Steam – Does Steam have a setting to hide all Uplay titles

steamubisoft-connect

Today I bought an Uno card game from Steam since it was on sale and I thought it would be fun to try it out. However, clicking on the game icon took me to a Uplay web site instead of launching the title. I went through all the hoops to get myself a Uplay account. However, what really killed it for me was the quality of the Steam integration. Uplay seems to provide a duplicate of every Steam feature. Now I'm left wondering if there is a way to filter out all Uplay games from Steam to avoid such games in the future.

Best Answer

Uplay is a digital distribution service, like Steam. Many games offer additional meta-features - experience, achievements, trading cards, badges, &c. - for both services. Steam does not take into account whether or not Uplay (a rivalling platform, after all) offers similar meta-features for specific games.
If it does, it's probably through a user-created tag, that won't be available for all Uplay-compatible games - if it got popular enough to become a standard tag for a certain game in the first place.

What you can do is exactly that: create custom tags for all Uplay-enhanced games, and exclude this tag in your preferences (see here for instructions).

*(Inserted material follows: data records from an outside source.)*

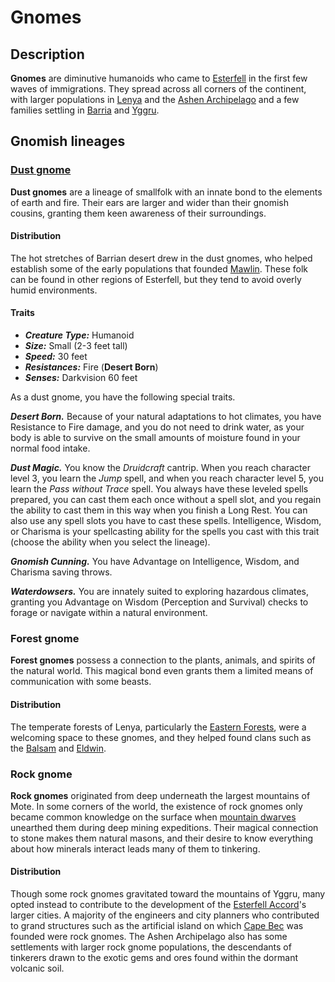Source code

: # Gnomes

## Description

**Gnomes** are diminutive humanoids who came to [Esterfell](../../../ch-4-esterfell-gazetteer/esterfell/) in the first few waves of immigrations. They spread across all corners of the continent, with larger populations in [Lenya](../../../ch-4-esterfell-gazetteer/esterfell/lenya/) and the [Ashen Archipelago](../../../ch-4-esterfell-gazetteer/esterfell/ashen-archipelago.md) and a few families settling in [Barria](../../../ch-4-esterfell-gazetteer/esterfell/barria.md) and [Yggru](../../../ch-4-esterfell-gazetteer/esterfell/yggru/).

## Gnomish lineages

### [Dust gnome](https://github.com/mpanighetti/dnd5e-species/tree/main/humanoids/dust-gnome.md)

**Dust gnomes** are a lineage of smallfolk with an innate bond to the elements of earth and fire. Their ears are larger and wider than their gnomish cousins, granting them keen awareness of their surroundings.

#### Distribution

The hot stretches of Barrian desert drew in the dust gnomes, who helped establish some of the early populations that founded [Mawlin](../../../ch-2-people-of-mote/societies/mawlin.md). These folk can be found in other regions of Esterfell, but they tend to avoid overly humid environments.

#### Traits

- _**Creature Type:**_ Humanoid
- _**Size:**_ Small (2-3 feet tall)
- _**Speed:**_ 30 feet
- _**Resistances:**_ Fire (**Desert Born**)
- _**Senses:**_ Darkvision 60 feet

As a dust gnome, you have the following special traits.

_**Desert Born.**_ Because of your natural adaptations to hot climates, you have Resistance to Fire damage, and you do not need to drink water, as your body is able to survive on the small amounts of moisture found in your normal food intake.

_**Dust Magic.**_ You know the _Druidcraft_ cantrip. When you reach character level 3, you learn the _Jump_ spell, and when you reach character level 5, you learn the _Pass without Trace_ spell. You always have these leveled spells prepared, you can cast them each once without a spell slot, and you regain the ability to cast them in this way when you finish a Long Rest. You can also use any spell slots you have to cast these spells. Intelligence, Wisdom, or Charisma is your spellcasting ability for the spells you cast with this trait (choose the ability when you select the lineage).

_**Gnomish Cunning.**_ You have Advantage on Intelligence, Wisdom, and Charisma saving throws.

_**Waterdowsers.**_ You are innately suited to exploring hazardous climates, granting you Advantage on Wisdom (Perception and Survival) checks to forage or navigate within a natural environment.

### Forest gnome

**Forest gnomes** possess a connection to the plants, animals, and spirits of the natural world. This magical bond even grants them a limited means of communication with some beasts.

#### Distribution

The temperate forests of Lenya, particularly the [Eastern Forests](../../../ch-4-esterfell-gazetteer/esterfell/lenya/eastern-forests.md), were a welcoming space to these gnomes, and they helped found clans such as the [Balsam](../../../ch-2-people-of-mote/societies/verdancy/balsam.md) and [Eldwin](../../ch-2-people-of-mote/societies/verdancy/eldwin.md).

### Rock gnome

**Rock gnomes** originated from deep underneath the largest mountains of Mote. In some corners of the world, the existence of rock gnomes only became common knowledge on the surface when [mountain dwarves](../dwarves/index.md#mountain-dwarf) unearthed them during deep mining expeditions. Their magical connection to stone makes them natural masons, and their desire to know everything about how minerals interact leads many of them to tinkering.

#### Distribution

Though some rock gnomes gravitated toward the mountains of Yggru, many opted instead to contribute to the development of the [Esterfell Accord](../../../ch-2-people-of-mote/societies/esterfell-accord/)'s larger cities. A majority of the engineers and city planners who contributed to grand structures such as the artificial island on which [Cape Bec](../../../ch-2-people-of-mote/societies/esterfell-accord/cape-bec/) was founded were rock gnomes. The Ashen Archipelago also has some settlements with larger rock gnome populations, the descendants of tinkerers drawn to the exotic gems and ores found within the dormant volcanic soil.

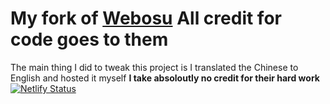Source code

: # My fork of [Webosu](https://github.com/111116/webosu) All credit for code goes to them
The main thing I did to tweak this project is I translated the Chinese to English and hosted it myself **I take absoloutly no credit for their hard work**
[![Netlify Status](https://api.netlify.com/api/v1/badges/78d6ae32-b389-423f-a6ad-ab3f62141ca8/deploy-status)](https://app.netlify.com/sites/owu/deploys)
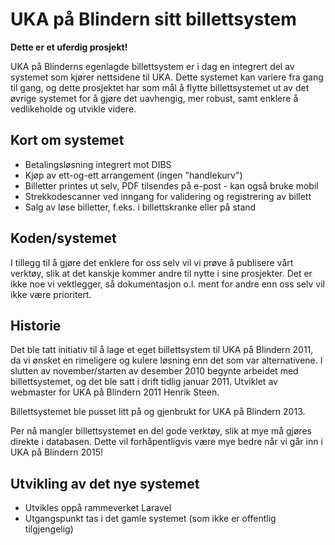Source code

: # UKA på Blindern sitt billettsystem

**Dette er et uferdig prosjekt!**

UKA på Blinderns egenlagde billettsystem er i dag en integrert del av systemet
som kjører nettsidene til UKA. Dette systemet kan variere fra gang
til gang, og dette prosjektet har som mål å flytte billettsystemet
ut av det øvrige systemet for å gjøre det uavhengig, mer robust,
samt enklere å vedlikeholde og utvikle videre.


## Kort om systemet
* Betalingsløsning integrert mot DIBS
* Kjøp av ett-og-ett arrangement (ingen "handlekurv")
* Billetter printes ut selv, PDF tilsendes på e-post - kan også bruke mobil
* Strekkodescanner ved inngang for validering og registrering av billett
* Salg av løse billetter, f.eks. i billettskranke eller på stand


## Koden/systemet

I tillegg til å gjøre det enklere for oss selv vil vi prøve å publisere vårt
verktøy, slik at det kanskje kommer andre til nytte i sine prosjekter. Det er
ikke noe vi vektlegger, så dokumentasjon o.l. ment for andre enn oss selv
vil ikke være prioritert.


## Historie

Det ble tatt initiativ til å lage et eget billettsystem til UKA på Blindern 2011,
da vi ønsket en rimeligere og kulere løsning enn det som var alternativene. I slutten
av november/starten av desember 2010 begynte arbeidet med billettsystemet, og det ble
satt i drift tidlig januar 2011. Utviklet av webmaster for UKA på Blindern 2011 Henrik Steen.

Billettsystemet ble pusset litt på og gjenbrukt for UKA på Blindern 2013.

Per nå mangler billettsystemet en del gode verktøy, slik at mye må gjøres direkte i databasen.
Dette vil forhåpentligvis være mye bedre når vi går inn i UKA på Blindern 2015!


## Utvikling av det nye systemet
* Utvikles oppå rammeverket Laravel
* Utgangspunkt tas i det gamle systemet (som ikke er offentlig tilgjengelig)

If you're talking about Ubisoft games, however (i.e. the company behind Uplay), it's somewhat easier, but less stringent: you can ignore their content by going to their publisher page on Steam, clicking the options wheel icon to the right, and selecting 'Ignore this creator' (a popup notification will mention "If you ignore a creator, then Steam will stop recommending any games that they publish or develop to you"):

Ubisoft page on Steam, highlighting the Settings menu

In case you don't buy games that often but do want to keep informed about releases, I suggest conditioning yourself to look at the publisher and developer of games (both are mentioned on the game's page in Steam) and avoid buying anything that mentions 'Ubisoft', 'Ubisoft Entertainment', 'Ubisoft Montreal / Quebec/ Kiev/ Bucharest/ Montpellier/ Shanghai/ Singapore', etc., as they are logically more liable to offer more extensive Uplay-enhanced features (although the more popular releases usually don't, anyway):

UNO's Steam page

Note also that Uplay certainly hasn't got all features Steam has: it has no Trading cards or platform, it has no tagging system, no advanced software exploration methods or Labs, no platform-based experience, no Workshop or other community-driven elements, very little out-of-game user interaction, and more.